======== DATA LISTING

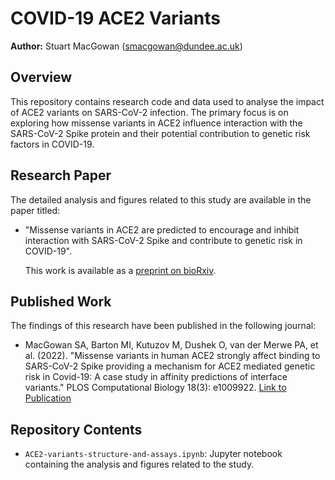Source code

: # COVID-19 ACE2 Variants
**Author:** Stuart MacGowan ([smacgowan@dundee.ac.uk](mailto:smacgowan@dundee.ac.uk))

## Overview
This repository contains research code and data used to analyse the impact of ACE2 variants on SARS-CoV-2 infection. The primary focus is on exploring how missense variants in ACE2 influence interaction with the SARS-CoV-2 Spike protein and their potential contribution to genetic risk factors in COVID-19.

## Research Paper
The detailed analysis and figures related to this study are available in the paper titled:
- "Missense variants in ACE2 are predicted to encourage and inhibit interaction with SARS-CoV-2 Spike and contribute to genetic risk in COVID-19". 

   This work is available as a [preprint on bioRxiv](https://www.biorxiv.org/content/10.1101/2020.05.03.074781v1).

## Published Work
The findings of this research have been published in the following journal:
- MacGowan SA, Barton MI, Kutuzov M, Dushek O, van der Merwe PA, et al. (2022). "Missense variants in human ACE2 strongly affect binding to SARS-CoV-2 Spike providing a mechanism for ACE2 mediated genetic risk in Covid-19: A case study in affinity predictions of interface variants." PLOS Computational Biology 18(3): e1009922. [Link to Publication](https://doi.org/10.1371/journal.pcbi.1009922)

## Repository Contents
- `ACE2-variants-structure-and-assays.ipynb`: Jupyter notebook containing the analysis and figures related to the study.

================

#### AIM OF THE TASK
Without the pictures, give every line above again exactly.

#### SOLUTION TO THE EXERCISE
Source code

: # COVID-19 ACE2 Variants
**Author:** Stuart MacGowan ([smacgowan@dundee.ac.uk](mailto:smacgowan@dundee.ac.uk))

## Overview
This repository contains research code and data used to analyse the impact of ACE2 variants on SARS-CoV-2 infection. The primary focus is on exploring how missense variants in ACE2 influence interaction with the SARS-CoV-2 Spike protein and their potential contribution to genetic risk factors in COVID-19.

## Research Paper
The detailed analysis and figures related to this study are available in the paper titled:
- "Missense variants in ACE2 are predicted to encourage and inhibit interaction with SARS-CoV-2 Spike and contribute to genetic risk in COVID-19". 

   This work is available as a [preprint on bioRxiv](https://www.biorxiv.org/content/10.1101/2020.05.03.074781v1).

## Published Work
The findings of this research have been published in the following journal:
- MacGowan SA, Barton MI, Kutuzov M, Dushek O, van der Merwe PA, et al. (2022). "Missense variants in human ACE2 strongly affect binding to SARS-CoV-2 Spike providing a mechanism for ACE2 mediated genetic risk in Covid-19: A case study in affinity predictions of interface variants." PLOS Computational Biology 18(3): e1009922. [Link to Publication](https://doi.org/10.1371/journal.pcbi.1009922)

## Repository Contents
- `ACE2-variants-structure-and-assays.ipynb`: Jupyter notebook containing the analysis and figures related to the study.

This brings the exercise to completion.